What lines of the listing include the string "units"? Show them all.
_ _ _ _ _
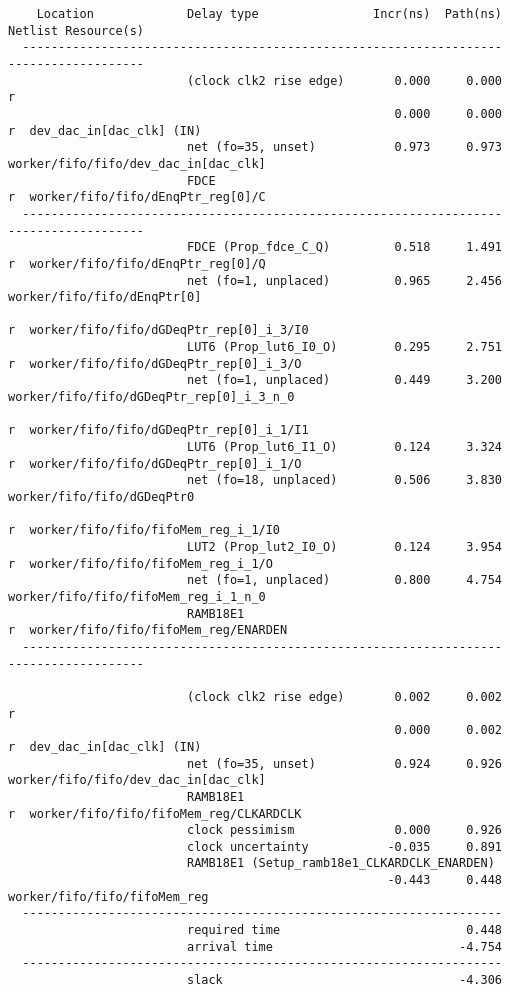 \begin{lstlisting}
    Location             Delay type                Incr(ns)  Path(ns)    Netlist Resource(s)
  -------------------------------------------------------------------    -------------------
                         (clock clk2 rise edge)       0.000     0.000 r
                                                      0.000     0.000 r  dev_dac_in[dac_clk] (IN)
                         net (fo=35, unset)           0.973     0.973    worker/fifo/fifo/dev_dac_in[dac_clk]
                         FDCE                                         r  worker/fifo/fifo/dEnqPtr_reg[0]/C
  -------------------------------------------------------------------    -------------------
                         FDCE (Prop_fdce_C_Q)         0.518     1.491 r  worker/fifo/fifo/dEnqPtr_reg[0]/Q
                         net (fo=1, unplaced)         0.965     2.456    worker/fifo/fifo/dEnqPtr[0]
                                                                      r  worker/fifo/fifo/dGDeqPtr_rep[0]_i_3/I0
                         LUT6 (Prop_lut6_I0_O)        0.295     2.751 r  worker/fifo/fifo/dGDeqPtr_rep[0]_i_3/O
                         net (fo=1, unplaced)         0.449     3.200    worker/fifo/fifo/dGDeqPtr_rep[0]_i_3_n_0
                                                                      r  worker/fifo/fifo/dGDeqPtr_rep[0]_i_1/I1
                         LUT6 (Prop_lut6_I1_O)        0.124     3.324 r  worker/fifo/fifo/dGDeqPtr_rep[0]_i_1/O
                         net (fo=18, unplaced)        0.506     3.830    worker/fifo/fifo/dGDeqPtr0
                                                                      r  worker/fifo/fifo/fifoMem_reg_i_1/I0
                         LUT2 (Prop_lut2_I0_O)        0.124     3.954 r  worker/fifo/fifo/fifoMem_reg_i_1/O
                         net (fo=1, unplaced)         0.800     4.754    worker/fifo/fifo/fifoMem_reg_i_1_n_0
                         RAMB18E1                                     r  worker/fifo/fifo/fifoMem_reg/ENARDEN
  -------------------------------------------------------------------    -------------------

                         (clock clk2 rise edge)       0.002     0.002 r
                                                      0.000     0.002 r  dev_dac_in[dac_clk] (IN)
                         net (fo=35, unset)           0.924     0.926    worker/fifo/fifo/dev_dac_in[dac_clk]
                         RAMB18E1                                     r  worker/fifo/fifo/fifoMem_reg/CLKARDCLK
                         clock pessimism              0.000     0.926
                         clock uncertainty           -0.035     0.891
                         RAMB18E1 (Setup_ramb18e1_CLKARDCLK_ENARDEN)
                                                     -0.443     0.448    worker/fifo/fifo/fifoMem_reg
  -------------------------------------------------------------------
                         required time                          0.448
                         arrival time                          -4.754
  -------------------------------------------------------------------
                         slack                                 -4.306




\end{lstlisting}


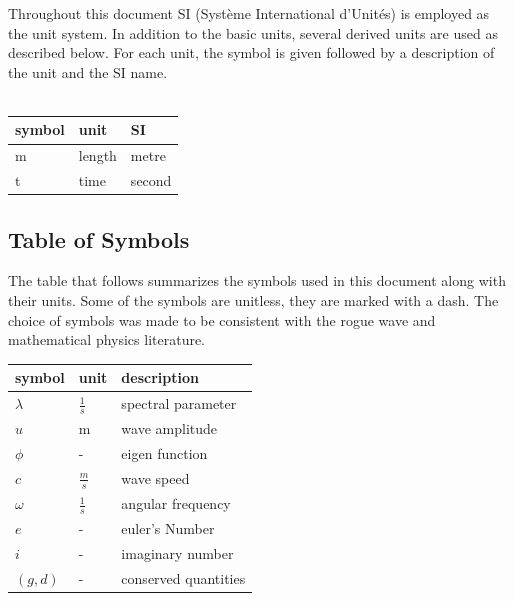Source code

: \documentclass[12pt]{article}
\begin{document}
Throughout this document SI (Syst\`{e}me International d'Unit\'{e}s) is employed
as the unit system.  In addition to the basic units, several derived units are
used as described below.  For each unit, the symbol is given followed by a
description of the unit and the SI name. \\

~\newline

\renewcommand{\arraystretch}{1.2}
  \noindent \begin{tabular}{l l l} 
    \toprule		
    \textbf{symbol} & \textbf{unit} & \textbf{SI}\\
    \midrule 
    \si{\metre} & length & metre\\
    t & time & second\\
    \bottomrule
  \end{tabular}


\subsection{Table of Symbols}

The table that follows summarizes the symbols used in this document along with
their units. Some of the symbols are unitless, 
they are marked with a dash. The choice of symbols was made to be consistent 
with the rogue 
wave and mathematical physics literature.  

\renewcommand{\arraystretch}{1.2}
\noindent \begin{longtable*}{l l p{12cm}} \toprule
\textbf{symbol} & \textbf{unit} & \textbf{description}\\
\midrule 
$\lambda$ & $\frac{1}{s}$ & spectral parameter
\\
$u$ & m & wave amplitude 
\\  
$\phi$ & - & eigen function
\\ 
$c$ & $\frac{m}{s}$ & wave speed 
\\
$\omega$ & $\frac{1}{s}$ & angular frequency 
\\ 
$e$ & - & euler's Number \\ 
$i$ & - & imaginary number\\ 
$(g,d)$ & - & conserved quantities\\
  
\bottomrule
\end{longtable*}
\end{document}
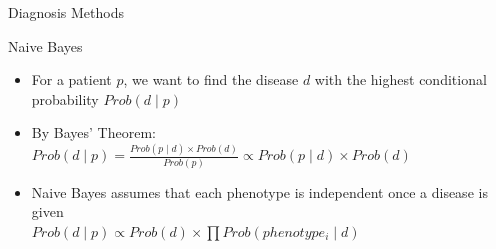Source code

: \documentclass[final]{beamer} %
\begin{document}
\begin{frame}{}
\begin{columns}[T]
\begin{column}{0.3\linewidth}
\begin{block}{\Huge Diagnosis Methods}
     \begin{block}{\Large Naive Bayes}
     \begin{itemize}
        \Large
    \item
    For a patient $p$, we want to find the disease $d$ with the highest conditional probability $Prob(d \mid p )$
  \vspace{1cm}
  \item
   By Bayes' Theorem: \\
   $Prob(d \mid p) = \frac{Prob(p \mid d) \times Prob(d)}{Prob(p)} \propto Prob(p \mid d) \times Prob(d)$
  \vspace{1cm}
   \item
   Naive Bayes assumes that each phenotype is independent once a disease is given \\
   $Prob(d \mid p) \propto Prob(d) \times \prod Prob(phenotype_i \mid d)$
     \end{itemize}
   \end{block}
    \vspace{1cm}


\end{block}
\end{column}
\end{columns}
\end{frame}
\end{document}
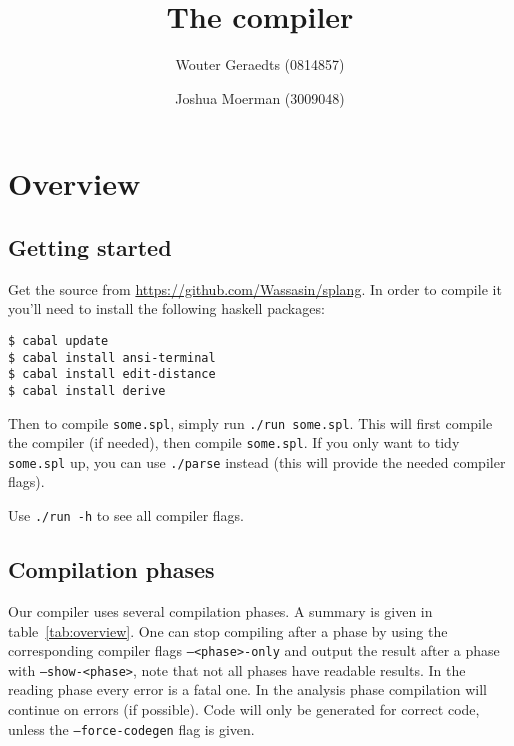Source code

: \documentclass[14pt]{amsart}
\title{The \splang compiler}
\author{Wouter Geraedts (0814857) \and Joshua Moerman (3009048)}
\date{}
\newcommand{\flag}[1]{\texttt{#1}}
\begin{document}
\maketitle

\tableofcontents

\section{Overview}
\subsection{Getting started}
Get the source from \url{https://github.com/Wassasin/splang}. In order to compile it you'll need to install the following haskell packages:
\begin{lstlisting}
$ cabal update
$ cabal install ansi-terminal
$ cabal install edit-distance
$ cabal install derive
\end{lstlisting}

Then to compile \texttt{some.spl}, simply run \texttt{./run some.spl}. This will first compile the compiler (if needed), then compile \texttt{some.spl}. If you only want to tidy \texttt{some.spl} up, you can use \texttt{./parse} instead (this will provide the needed compiler flags).

Use \texttt{./run -h} to see all compiler flags.

\subsection{Compilation phases}
Our compiler uses several compilation phases. A summary is given in table~\ref{tab:overview}. One can stop compiling after a phase by using the corresponding compiler flags \flag{--<phase>-only} and output the result after a phase with \flag{--show-<phase>}, note that not all phases have readable results. In the reading phase every error is a fatal one. In the analysis phase compilation will continue on errors (if possible). Code will only be generated for correct code, unless the \flag{--force-codegen} flag is given.
\end{document}
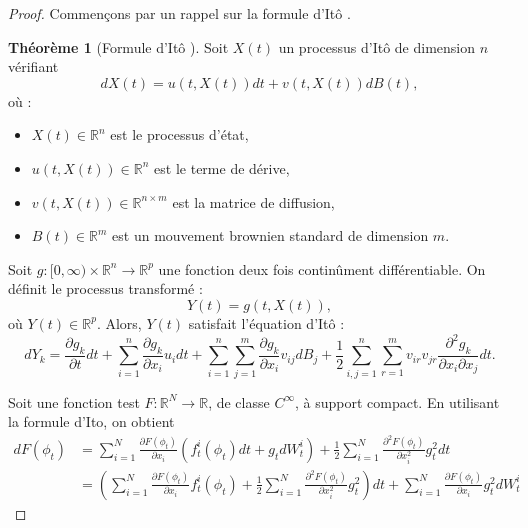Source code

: \documentclass[a4paper,10pt]{article}
\theoremstyle{definition} %
\theoremstyle{definition} %
\theoremstyle{definition} %
\newtheorem{theorem}[definition]{Théorème}
\theoremstyle{definition} %
\begin{document}
\begin{proof}
Commençons par un rappel sur la formule d'Itô . 
\begin{theorem}[Formule d'Itô \cite{Oksendal2003}]
Soit \( X(t) \) un processus d’Itô de dimension \( n \) vérifiant  
\[
dX(t) = u(t, X(t)) dt + v(t, X(t)) dB(t),
\]
où :
\begin{itemize}
    \item \( X(t) \in \mathbb{R}^n \) est le processus d’état,
    \item \( u(t, X(t)) \in \mathbb{R}^n \) est le terme de dérive,
    \item \( v(t, X(t)) \in \mathbb{R}^{n \times m} \) est la matrice de diffusion,
    \item \( B(t) \in \mathbb{R}^m \) est un mouvement brownien standard de dimension \( m \).
\end{itemize}

Soit \( g: [0, \infty) \times \mathbb{R}^n \to \mathbb{R}^p \) une fonction deux fois continûment différentiable.  
On définit le processus transformé :
\[
Y(t) = g(t, X(t)),
\]
où \( Y(t) \in \mathbb{R}^p \).  
Alors, \( Y(t) \) satisfait l’équation d’Itô :
\[
dY_k = \frac{\partial g_k}{\partial t} dt 
+ \sum_{i=1}^{n} \frac{\partial g_k}{\partial x_i} u_i dt 
+ \sum_{i=1}^{n} \sum_{j=1}^{m} \frac{\partial g_k}{\partial x_i} v_{ij} dB_j
+ \frac{1}{2} \sum_{i,j=1}^{n} \sum_{r=1}^{m} v_{ir} v_{jr} \frac{\partial^2 g_k}{\partial x_i \partial x_j} dt.
\]
\end{theorem}
\vspace{3em}



Soit une fonction test $F: \mathbb{R}^N \rightarrow \mathbb{R}$, de classe $C^{\infty}$, à support compact. En utilisant la formule d'Ito, on obtient
\begin{align*}
    dF(\phi_t) &= \sum_{i=1}^N \frac{\partial F(\phi_t)}{\partial x_i} (f^i_t(\phi_t)dt + g_tdW^i_t) + \frac{1}{2} \sum_{i=1}^N  \frac{\partial^2 F(\phi_t)}{\partial x_i^2} g_t^2 dt \\
    &= \left(\sum_{i=1}^N \frac{\partial F(\phi_t)}{\partial x_i} f^i_t(\phi_t) + \frac{1}{2} \sum_{i=1}^N  \frac{\partial^2 F(\phi_t)}{\partial x_i^2} g_t^2\right)dt + \sum_{i=1}^N \frac{\partial F(\phi_t)}{\partial x_i}  g_t^2dW^i_t
\end{align*}


\end{proof}
\end{document}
_ _ _ _ _
**TASK OUTPUT:**
as the unit system.  In addition to the basic units, several derived units are
their units. Some of the symbols are unitless, 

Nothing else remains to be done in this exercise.